Directions
In the records below, begin at the line containing "problems through the" and end at the line containing "of these areas"; quote every line in that span exactly, including both boundary lines, and no others.
**** Data for processing
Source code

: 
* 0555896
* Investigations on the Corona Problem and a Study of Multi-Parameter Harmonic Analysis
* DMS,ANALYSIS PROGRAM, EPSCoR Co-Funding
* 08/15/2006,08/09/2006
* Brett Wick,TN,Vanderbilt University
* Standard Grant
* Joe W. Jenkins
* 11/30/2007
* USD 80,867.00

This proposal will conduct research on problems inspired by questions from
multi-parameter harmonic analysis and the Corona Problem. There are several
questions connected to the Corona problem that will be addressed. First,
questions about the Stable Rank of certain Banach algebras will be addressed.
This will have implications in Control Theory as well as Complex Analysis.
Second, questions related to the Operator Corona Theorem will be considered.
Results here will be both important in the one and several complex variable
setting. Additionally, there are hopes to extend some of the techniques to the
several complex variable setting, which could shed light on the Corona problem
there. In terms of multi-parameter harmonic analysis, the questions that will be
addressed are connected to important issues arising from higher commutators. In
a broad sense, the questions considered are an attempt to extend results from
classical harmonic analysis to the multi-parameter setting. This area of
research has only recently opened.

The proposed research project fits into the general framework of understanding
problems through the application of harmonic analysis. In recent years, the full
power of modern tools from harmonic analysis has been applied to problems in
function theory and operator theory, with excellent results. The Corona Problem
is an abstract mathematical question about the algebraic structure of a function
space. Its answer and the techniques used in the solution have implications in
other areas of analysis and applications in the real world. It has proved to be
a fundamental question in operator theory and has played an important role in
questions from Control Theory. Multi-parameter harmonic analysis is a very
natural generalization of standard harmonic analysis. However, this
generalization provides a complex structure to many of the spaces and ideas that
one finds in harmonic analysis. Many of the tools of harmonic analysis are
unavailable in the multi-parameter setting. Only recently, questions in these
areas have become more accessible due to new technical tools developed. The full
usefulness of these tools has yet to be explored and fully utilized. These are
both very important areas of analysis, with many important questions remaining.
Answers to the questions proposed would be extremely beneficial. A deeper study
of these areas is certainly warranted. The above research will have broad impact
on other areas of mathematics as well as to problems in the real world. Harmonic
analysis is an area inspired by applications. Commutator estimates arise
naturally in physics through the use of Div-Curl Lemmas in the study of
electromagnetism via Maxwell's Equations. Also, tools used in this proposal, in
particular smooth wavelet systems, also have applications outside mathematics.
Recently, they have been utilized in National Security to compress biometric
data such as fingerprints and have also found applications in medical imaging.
********
**** Data for processing
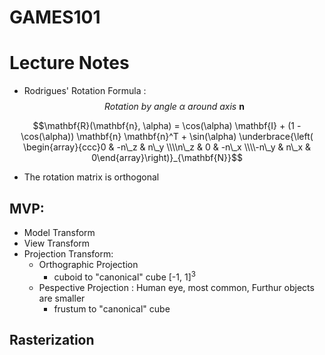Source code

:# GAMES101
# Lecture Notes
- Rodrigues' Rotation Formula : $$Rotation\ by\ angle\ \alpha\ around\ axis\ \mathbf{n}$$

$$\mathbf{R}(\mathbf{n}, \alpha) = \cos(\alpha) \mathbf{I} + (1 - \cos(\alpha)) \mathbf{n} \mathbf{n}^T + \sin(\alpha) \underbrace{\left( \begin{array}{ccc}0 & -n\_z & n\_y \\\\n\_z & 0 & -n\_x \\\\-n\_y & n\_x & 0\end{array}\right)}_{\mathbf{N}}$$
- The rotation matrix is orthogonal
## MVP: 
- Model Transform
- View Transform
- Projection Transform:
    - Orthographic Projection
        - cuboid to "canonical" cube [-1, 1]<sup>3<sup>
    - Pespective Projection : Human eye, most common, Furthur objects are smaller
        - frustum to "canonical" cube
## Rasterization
********
**** Data for processing
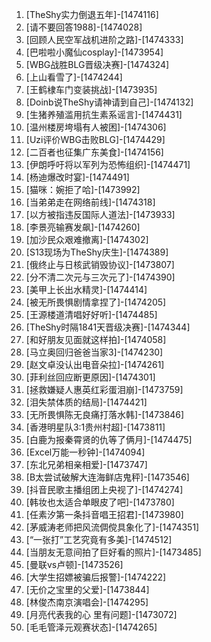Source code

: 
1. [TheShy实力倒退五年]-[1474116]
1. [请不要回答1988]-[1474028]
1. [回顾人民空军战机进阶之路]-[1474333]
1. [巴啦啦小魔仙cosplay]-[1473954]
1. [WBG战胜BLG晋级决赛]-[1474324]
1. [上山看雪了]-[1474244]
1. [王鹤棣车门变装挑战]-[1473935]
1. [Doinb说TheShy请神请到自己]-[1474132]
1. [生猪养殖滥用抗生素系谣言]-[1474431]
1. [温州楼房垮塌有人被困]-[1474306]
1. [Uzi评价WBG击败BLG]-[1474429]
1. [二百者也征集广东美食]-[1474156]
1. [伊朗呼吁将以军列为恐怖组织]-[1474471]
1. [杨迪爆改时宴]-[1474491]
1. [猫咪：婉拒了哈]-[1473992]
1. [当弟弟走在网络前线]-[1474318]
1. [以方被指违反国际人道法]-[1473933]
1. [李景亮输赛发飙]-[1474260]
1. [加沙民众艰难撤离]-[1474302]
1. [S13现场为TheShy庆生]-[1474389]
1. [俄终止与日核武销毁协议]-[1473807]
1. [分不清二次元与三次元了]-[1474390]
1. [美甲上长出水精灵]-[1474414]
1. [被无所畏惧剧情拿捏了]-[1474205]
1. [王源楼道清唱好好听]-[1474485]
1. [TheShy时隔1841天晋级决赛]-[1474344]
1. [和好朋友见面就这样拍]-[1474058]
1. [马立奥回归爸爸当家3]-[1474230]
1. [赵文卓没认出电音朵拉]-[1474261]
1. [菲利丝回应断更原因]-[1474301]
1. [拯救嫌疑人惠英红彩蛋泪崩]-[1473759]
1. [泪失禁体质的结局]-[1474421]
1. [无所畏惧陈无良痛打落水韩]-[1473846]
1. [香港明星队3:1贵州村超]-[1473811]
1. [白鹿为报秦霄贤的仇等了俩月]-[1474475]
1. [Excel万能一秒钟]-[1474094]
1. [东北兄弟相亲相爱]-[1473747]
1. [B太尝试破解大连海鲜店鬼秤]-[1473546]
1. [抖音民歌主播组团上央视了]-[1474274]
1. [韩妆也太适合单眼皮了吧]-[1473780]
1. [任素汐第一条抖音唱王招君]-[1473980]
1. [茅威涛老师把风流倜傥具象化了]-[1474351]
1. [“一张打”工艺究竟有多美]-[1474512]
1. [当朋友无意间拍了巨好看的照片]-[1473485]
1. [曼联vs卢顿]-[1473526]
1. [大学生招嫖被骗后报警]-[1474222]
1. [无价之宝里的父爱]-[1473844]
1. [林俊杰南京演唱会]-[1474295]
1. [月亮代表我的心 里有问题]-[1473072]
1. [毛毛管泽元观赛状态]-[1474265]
********
Written solution
problems through the application of harmonic analysis. In recent years, the full
power of modern tools from harmonic analysis has been applied to problems in
function theory and operator theory, with excellent results. The Corona Problem
is an abstract mathematical question about the algebraic structure of a function
space. Its answer and the techniques used in the solution have implications in
other areas of analysis and applications in the real world. It has proved to be
a fundamental question in operator theory and has played an important role in
questions from Control Theory. Multi-parameter harmonic analysis is a very
natural generalization of standard harmonic analysis. However, this
generalization provides a complex structure to many of the spaces and ideas that
one finds in harmonic analysis. Many of the tools of harmonic analysis are
unavailable in the multi-parameter setting. Only recently, questions in these
areas have become more accessible due to new technical tools developed. The full
usefulness of these tools has yet to be explored and fully utilized. These are
both very important areas of analysis, with many important questions remaining.
Answers to the questions proposed would be extremely beneficial. A deeper study
of these areas is certainly warranted. The above research will have broad impact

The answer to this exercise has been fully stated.